The U.S. Supreme Court ruled that states couldn’t be forced to participate, and North Carolina’s leaders have thus far refused to do so. In 2013, legislators passed a law forbidding the governor to expand Medicaid without the legislature’s permission. Since Cooper took office at the start of 2017, Republican leaders, who strongly opposed the ACA, have thwarted his attempts to expand Medicaid. One of their excuses is that they fear the federal government won’t provide all the money it has promised.
There are, however, signs of bipartisan support for some form of expansion. Last year, Republicans, including Donny Lambeth of Forsyth County, introduced Carolina Cares, a bill that would expand Medicaid coverage while including a work requirement and modest premiums. Some Democrats signed on as co-sponsors.
Senate leader Phil Berger of Rockingham County and his colleagues made sure there was no action on the bill during the 2017-18 sessions. They didn’t even allow the sponsors to explain their plan.
One of their stated objections is the fear that expansion would be too expensive for the state, but that rang hollow in July, when the Senate killed a bipartisan House bill that simply would have allowed a study of the cost. It’s uncertain whether federal regulators would approve the Carolina Cares approach, but the first step is to pass a detailed bill.
Lambeth says he plans to introduce Carolina Cares again next year. That bill may not be the ideal approach to expanding Medicaid, but a debate on its merits could at least get things moving.

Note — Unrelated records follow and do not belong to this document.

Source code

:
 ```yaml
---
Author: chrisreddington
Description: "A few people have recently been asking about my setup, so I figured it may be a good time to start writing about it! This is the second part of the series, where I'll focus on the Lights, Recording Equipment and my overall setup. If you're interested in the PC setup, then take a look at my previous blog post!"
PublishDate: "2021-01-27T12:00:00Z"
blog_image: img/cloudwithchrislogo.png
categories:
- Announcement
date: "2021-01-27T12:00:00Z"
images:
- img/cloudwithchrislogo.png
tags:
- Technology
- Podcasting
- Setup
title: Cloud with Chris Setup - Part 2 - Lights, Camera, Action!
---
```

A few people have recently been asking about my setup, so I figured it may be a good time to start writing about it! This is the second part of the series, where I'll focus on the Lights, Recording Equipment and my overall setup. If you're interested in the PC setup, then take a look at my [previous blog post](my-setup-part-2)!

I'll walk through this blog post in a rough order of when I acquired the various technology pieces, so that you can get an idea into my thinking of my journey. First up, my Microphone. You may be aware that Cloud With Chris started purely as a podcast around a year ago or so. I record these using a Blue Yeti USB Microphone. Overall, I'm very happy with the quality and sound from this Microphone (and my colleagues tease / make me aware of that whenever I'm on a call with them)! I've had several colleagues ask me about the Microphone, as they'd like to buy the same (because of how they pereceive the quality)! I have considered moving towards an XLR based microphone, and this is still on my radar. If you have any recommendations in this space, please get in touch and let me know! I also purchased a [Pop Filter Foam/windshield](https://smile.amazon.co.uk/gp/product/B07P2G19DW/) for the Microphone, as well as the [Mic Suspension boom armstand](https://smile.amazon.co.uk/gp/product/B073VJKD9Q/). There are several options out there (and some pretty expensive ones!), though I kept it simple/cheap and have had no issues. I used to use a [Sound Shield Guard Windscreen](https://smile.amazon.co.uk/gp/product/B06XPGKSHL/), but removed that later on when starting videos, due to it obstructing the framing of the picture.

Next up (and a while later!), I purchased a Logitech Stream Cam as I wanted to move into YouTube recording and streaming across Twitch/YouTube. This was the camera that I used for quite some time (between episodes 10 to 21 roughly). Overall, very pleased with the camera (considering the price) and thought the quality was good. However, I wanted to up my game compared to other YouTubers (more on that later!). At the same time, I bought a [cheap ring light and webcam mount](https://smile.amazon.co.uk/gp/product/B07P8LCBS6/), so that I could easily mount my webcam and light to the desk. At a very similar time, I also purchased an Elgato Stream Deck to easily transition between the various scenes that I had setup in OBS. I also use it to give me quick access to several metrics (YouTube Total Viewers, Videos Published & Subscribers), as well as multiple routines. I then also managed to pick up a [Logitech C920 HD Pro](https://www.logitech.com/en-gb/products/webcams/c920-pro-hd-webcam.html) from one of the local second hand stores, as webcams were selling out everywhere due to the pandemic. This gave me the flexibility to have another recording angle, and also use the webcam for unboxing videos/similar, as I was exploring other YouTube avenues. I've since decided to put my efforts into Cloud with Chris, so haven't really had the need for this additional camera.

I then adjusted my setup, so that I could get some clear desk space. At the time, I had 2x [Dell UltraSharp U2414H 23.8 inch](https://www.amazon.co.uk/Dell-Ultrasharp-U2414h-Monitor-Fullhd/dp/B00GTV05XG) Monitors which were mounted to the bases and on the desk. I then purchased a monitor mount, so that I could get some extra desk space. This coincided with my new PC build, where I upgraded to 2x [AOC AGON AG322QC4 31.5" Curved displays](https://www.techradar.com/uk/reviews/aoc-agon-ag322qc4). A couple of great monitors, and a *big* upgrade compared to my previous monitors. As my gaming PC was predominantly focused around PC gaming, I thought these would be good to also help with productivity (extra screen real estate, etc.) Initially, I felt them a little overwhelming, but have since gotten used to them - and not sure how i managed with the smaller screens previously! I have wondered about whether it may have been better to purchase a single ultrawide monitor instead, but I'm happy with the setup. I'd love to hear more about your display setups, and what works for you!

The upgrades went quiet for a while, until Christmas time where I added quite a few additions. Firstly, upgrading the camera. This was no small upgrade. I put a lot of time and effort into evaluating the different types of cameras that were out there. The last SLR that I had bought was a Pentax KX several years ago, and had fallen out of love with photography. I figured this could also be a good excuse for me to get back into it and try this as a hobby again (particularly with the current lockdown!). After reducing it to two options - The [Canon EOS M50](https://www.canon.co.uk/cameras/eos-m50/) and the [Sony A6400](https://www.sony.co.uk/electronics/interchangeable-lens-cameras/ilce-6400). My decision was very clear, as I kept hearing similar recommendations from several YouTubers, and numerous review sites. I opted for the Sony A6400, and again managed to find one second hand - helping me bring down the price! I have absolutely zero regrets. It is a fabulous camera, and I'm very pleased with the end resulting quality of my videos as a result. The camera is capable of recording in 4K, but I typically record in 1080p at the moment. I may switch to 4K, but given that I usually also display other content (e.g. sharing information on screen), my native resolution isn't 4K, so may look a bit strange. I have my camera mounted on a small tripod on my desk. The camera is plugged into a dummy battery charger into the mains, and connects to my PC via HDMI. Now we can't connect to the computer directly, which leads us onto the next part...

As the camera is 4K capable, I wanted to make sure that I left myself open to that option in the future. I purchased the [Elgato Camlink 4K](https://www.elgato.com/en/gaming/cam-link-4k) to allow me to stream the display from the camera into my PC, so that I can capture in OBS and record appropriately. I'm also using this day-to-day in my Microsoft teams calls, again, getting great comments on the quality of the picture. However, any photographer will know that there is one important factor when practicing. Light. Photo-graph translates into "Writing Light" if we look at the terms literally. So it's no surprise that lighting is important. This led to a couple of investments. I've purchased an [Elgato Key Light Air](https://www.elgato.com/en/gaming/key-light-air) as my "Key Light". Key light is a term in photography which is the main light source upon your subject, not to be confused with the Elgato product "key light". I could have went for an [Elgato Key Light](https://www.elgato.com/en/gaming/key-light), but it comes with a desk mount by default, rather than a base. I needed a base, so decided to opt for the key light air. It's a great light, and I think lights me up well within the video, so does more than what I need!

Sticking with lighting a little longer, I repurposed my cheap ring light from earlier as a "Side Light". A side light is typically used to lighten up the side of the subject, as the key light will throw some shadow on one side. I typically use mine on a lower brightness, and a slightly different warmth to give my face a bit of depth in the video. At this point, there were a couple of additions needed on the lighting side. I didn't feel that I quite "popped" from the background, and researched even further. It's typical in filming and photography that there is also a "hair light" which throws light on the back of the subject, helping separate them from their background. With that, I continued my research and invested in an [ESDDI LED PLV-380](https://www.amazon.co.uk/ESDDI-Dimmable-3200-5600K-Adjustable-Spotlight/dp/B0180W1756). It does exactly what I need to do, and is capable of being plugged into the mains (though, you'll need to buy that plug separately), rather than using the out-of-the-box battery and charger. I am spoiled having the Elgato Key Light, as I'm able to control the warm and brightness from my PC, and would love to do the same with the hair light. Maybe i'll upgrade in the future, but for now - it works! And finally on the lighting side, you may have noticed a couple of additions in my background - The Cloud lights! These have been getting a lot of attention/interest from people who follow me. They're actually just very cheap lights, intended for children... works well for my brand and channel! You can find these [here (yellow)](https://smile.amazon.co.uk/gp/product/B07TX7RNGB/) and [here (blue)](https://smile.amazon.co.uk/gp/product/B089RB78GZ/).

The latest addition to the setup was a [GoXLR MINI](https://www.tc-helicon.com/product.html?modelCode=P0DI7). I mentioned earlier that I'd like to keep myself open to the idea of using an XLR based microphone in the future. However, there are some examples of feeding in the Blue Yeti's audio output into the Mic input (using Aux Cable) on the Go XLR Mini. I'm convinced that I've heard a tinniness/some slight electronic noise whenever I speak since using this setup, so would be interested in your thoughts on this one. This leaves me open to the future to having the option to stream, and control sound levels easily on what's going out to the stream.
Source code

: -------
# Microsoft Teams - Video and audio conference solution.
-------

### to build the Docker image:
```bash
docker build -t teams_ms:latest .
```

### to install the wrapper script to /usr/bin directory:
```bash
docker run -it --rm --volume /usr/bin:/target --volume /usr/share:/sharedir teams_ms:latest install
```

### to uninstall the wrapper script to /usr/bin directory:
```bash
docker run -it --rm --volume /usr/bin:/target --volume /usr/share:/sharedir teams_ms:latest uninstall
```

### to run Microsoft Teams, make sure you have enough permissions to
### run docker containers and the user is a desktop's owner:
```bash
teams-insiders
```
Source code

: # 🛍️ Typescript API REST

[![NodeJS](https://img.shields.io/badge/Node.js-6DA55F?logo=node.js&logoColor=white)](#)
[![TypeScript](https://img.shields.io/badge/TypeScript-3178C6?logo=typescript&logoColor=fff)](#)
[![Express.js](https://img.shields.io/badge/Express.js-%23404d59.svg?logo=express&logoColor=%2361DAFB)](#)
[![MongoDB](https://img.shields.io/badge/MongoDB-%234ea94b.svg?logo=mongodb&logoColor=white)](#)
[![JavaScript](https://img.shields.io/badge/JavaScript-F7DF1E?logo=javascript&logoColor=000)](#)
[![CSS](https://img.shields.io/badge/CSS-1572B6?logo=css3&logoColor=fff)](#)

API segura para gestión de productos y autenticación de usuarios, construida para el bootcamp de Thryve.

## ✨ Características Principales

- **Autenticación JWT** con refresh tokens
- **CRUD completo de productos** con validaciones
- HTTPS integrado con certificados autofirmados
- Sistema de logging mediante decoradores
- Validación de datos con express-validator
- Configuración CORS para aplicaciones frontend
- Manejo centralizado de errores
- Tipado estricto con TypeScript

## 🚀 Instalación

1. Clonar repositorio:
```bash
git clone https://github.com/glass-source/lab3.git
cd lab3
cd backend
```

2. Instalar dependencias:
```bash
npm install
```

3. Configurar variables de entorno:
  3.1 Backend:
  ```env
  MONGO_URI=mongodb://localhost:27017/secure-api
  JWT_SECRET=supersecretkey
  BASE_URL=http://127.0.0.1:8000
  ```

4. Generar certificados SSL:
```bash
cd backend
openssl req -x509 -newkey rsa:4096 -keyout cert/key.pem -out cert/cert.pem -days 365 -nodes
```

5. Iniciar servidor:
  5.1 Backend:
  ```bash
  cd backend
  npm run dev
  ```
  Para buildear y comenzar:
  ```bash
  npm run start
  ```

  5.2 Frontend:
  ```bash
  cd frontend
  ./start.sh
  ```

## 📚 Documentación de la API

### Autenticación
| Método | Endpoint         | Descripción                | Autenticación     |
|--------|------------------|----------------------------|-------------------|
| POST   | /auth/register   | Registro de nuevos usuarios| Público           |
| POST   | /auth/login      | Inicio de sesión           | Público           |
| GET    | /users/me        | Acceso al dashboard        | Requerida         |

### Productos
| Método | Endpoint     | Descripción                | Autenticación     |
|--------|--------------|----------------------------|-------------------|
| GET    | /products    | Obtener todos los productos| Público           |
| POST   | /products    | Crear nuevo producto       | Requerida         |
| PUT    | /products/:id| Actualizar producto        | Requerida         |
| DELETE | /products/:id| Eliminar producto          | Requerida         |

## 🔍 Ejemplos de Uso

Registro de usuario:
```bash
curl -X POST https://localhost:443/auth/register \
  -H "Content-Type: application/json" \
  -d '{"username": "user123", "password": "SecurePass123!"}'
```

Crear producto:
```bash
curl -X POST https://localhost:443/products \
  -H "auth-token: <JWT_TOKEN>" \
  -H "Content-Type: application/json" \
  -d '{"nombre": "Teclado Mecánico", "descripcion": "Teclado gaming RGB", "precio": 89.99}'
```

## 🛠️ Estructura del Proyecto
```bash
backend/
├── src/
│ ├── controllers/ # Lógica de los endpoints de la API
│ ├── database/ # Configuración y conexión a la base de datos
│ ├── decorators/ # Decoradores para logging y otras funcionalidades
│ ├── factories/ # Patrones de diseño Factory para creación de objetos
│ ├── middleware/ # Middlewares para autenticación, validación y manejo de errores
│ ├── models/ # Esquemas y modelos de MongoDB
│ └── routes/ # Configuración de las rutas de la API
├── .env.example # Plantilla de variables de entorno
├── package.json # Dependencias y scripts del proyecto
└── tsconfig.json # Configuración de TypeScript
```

It also may help that the state is making progress in talks with federal regulators to switch its Medicaid program to a managed-care system with a “whole body” approach rather than the current fee-for-service system, something Republicans have wanted.
Cooper had it right when he said after the recent election that Medicaid expansion shouldn’t be a partisan issue. Leaders — including Republicans — in most other states have managed to cooperate on Medicaid expansion for the good of people who need the help. North Carolina’s leaders should find a way to do the same.